One Flew Over the Cuckoo's Nest - Ken Kesey [145]
Smiling, Harding stepped up close and asked what had become of Mack.
She took a little pad and pencil from the pocket of her uniform and wrote, “He will be back,” on it and passed it around. The paper trembled in her hand. “Are you sure?” Harding wanted to know after he read it. We’d heard all kinds of things, that he’d knocked down two aides on Disturbed and taken their keys and escaped, that he’d been sent back to the work farm—even that the nurse, in charge now till they got a new doctor, was giving him special therapy.
“Are you quite positive?” Harding repeated.
The nurse took out her pad again. She was stiff in the joints, and her more than ever white hand skittered on the pad like one of those arcade gypsies that scratch out fortunes for a penny. “Yes, Mr. Harding,” she wrote. “I would not say so if I was not positive. He will be back.”
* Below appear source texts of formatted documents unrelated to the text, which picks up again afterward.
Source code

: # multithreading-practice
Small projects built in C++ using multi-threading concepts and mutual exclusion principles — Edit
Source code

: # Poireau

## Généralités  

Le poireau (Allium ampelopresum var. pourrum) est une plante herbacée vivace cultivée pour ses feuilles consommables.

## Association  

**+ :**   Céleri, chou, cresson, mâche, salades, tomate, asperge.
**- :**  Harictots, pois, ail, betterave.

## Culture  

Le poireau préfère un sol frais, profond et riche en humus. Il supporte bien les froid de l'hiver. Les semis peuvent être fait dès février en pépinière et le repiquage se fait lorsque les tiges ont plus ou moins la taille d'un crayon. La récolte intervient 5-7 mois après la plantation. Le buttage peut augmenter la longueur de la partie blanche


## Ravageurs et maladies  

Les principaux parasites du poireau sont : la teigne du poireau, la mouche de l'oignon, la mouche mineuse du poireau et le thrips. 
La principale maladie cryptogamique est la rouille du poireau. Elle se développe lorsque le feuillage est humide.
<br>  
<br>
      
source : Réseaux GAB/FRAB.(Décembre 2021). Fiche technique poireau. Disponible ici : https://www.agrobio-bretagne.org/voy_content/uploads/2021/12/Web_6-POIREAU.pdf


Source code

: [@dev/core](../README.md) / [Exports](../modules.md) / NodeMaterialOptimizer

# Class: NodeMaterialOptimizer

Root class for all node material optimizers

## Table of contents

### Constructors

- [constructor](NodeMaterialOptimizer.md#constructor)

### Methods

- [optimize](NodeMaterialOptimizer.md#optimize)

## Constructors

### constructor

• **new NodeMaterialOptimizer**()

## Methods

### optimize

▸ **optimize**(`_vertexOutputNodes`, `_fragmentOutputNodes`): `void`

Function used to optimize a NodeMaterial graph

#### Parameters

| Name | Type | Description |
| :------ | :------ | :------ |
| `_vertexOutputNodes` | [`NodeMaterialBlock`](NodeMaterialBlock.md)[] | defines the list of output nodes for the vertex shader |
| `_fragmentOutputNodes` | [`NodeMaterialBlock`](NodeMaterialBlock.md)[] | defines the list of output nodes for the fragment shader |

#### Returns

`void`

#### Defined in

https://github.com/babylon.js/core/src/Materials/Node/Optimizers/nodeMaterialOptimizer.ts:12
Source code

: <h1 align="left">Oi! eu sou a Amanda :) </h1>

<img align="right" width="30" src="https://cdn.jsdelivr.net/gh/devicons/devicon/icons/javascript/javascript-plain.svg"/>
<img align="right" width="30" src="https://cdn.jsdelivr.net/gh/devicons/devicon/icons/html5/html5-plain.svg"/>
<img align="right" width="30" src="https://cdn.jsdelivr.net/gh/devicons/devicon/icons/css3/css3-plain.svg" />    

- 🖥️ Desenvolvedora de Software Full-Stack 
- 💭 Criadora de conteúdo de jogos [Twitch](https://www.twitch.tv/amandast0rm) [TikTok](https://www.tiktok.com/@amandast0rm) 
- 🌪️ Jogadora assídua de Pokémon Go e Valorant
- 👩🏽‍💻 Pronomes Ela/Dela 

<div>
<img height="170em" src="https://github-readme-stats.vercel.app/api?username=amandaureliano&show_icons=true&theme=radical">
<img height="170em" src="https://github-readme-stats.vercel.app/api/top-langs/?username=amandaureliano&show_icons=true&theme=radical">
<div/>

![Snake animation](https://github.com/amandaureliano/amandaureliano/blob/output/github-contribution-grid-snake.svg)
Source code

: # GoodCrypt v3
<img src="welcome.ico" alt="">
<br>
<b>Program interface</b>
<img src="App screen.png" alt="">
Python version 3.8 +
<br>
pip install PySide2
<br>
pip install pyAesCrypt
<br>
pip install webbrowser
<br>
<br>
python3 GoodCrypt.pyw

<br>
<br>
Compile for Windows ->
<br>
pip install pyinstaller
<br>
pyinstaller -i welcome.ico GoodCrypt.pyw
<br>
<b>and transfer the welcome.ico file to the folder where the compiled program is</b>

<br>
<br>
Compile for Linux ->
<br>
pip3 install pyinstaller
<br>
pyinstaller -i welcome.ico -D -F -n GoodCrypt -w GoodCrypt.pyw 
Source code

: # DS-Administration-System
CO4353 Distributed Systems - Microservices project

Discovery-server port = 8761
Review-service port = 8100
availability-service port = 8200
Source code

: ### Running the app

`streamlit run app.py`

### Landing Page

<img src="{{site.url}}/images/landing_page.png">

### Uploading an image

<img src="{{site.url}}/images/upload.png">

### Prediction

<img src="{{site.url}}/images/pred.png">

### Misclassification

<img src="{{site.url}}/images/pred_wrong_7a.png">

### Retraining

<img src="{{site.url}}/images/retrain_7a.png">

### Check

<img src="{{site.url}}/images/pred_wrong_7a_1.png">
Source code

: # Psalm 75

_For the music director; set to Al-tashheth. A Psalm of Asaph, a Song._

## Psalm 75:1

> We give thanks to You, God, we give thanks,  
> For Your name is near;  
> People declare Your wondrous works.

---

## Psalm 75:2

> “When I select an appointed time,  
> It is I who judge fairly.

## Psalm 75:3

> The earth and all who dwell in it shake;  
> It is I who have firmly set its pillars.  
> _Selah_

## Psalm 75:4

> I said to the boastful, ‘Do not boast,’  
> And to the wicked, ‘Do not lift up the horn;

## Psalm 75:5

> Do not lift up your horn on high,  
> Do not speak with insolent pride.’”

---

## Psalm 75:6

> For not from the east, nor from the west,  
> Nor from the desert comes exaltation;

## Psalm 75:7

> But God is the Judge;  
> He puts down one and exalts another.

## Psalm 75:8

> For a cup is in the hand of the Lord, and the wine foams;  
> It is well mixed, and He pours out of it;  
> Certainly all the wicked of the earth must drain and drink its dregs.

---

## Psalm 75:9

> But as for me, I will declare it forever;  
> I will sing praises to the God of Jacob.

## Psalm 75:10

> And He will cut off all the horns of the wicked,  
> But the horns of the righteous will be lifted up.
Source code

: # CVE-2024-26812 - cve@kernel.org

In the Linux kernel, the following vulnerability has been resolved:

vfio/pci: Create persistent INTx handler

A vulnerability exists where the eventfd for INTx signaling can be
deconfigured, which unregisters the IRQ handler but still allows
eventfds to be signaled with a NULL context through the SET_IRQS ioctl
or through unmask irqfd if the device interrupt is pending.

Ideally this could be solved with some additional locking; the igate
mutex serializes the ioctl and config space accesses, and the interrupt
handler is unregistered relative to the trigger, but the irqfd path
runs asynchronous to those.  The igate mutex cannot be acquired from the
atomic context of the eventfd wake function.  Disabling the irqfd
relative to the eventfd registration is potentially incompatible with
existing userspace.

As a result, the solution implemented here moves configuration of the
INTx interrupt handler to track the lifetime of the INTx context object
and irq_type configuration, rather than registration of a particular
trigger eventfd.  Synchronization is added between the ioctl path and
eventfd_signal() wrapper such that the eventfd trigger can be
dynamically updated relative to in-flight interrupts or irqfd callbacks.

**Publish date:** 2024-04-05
Harding read the paper, then tore it up and threw the pieces at her. She flinched and raised her hand to protect the bruised side of her face from the paper. “Lady, I think you’re full of so much bullshit,” Harding told her. She stared at him, and her hand wavered over the pad a second, but then she turned and walked into the Nurses’ Station, sticking the pad and pencil back down in the pocket of her uniform.
“Hum,” Harding said. “Our conversation was a bit spotty, it seemed. But then, when you are told that you are full of bullshit, what kind of written comeback can you make?”
She tried to get her ward back into shape, but it was difficult with McMurphy’s presence still tromping up and down the halls and laughing out loud in the meetings and singing in the latrines. She couldn’t rule with her old power anymore, not by writing things on pieces of paper. She was losing her patients one after the other. After Harding signed out and was picked up by his wife, and George transferred to a different ward, just three of us were left out of the group that had been on the fishing crew, myself and Martini and Scanlon.
I didn’t want to leave just yet, because she seemed to be too sure; she seemed to be waiting for one more round, and I wanted to be there in case it came off. And one morning, after McMurphy’d been gone three weeks, she made her last play.
The ward door opened, and the black boys wheeled in this Gurney with a chart at the bottom that said in heavy black letters, MCMURPHY, RANDLE P. POST-OPERATIVE. And below this was written in ink, LOBOTOMY.
They pushed it into the day room and left it standing against the wall, along next to the Vegetables. We stood at the foot of the Gurney, reading the chart, then looked up to the other end at the head dented into the pillow, a swirl of red hair over a face milk-white except for the heavy purple bruises around the eyes.
After a minute of silence Scanlon turned and spat on the floor. “Aaah, what’s the old bitch tryin’ to put over on us anyhow, for crap sakes. That ain’t him.”
“Nothing like him,” Martini said.
“How stupid she think we are?”
“Oh, they done a pretty fair job, though,” Martini said, moving up alongside the head and pointing as he talked. “See. They got the broken nose and that crazy scar—even the sideburns.”
“Sure,” Scanlon growled, “but hell!”
I pushed past the other patients to stand beside Martini. “Sure, they can do things like scars and broken noses,” I said. “But they can’t do that look. There’s nothin’ in the face. Just like one of those store dummies, ain’t that right, Scanlon?”
Scanlon spat again. “Damn right. Whole thing’s, you know, too blank. Anybody can see that.”
“Look here,” one of the patients said, peeling back the sheet, “tattoos.”
“Sure,” I said, “they can do tattoos. But the arms, huh? The arms? They couldn’t do those. His arms were big!”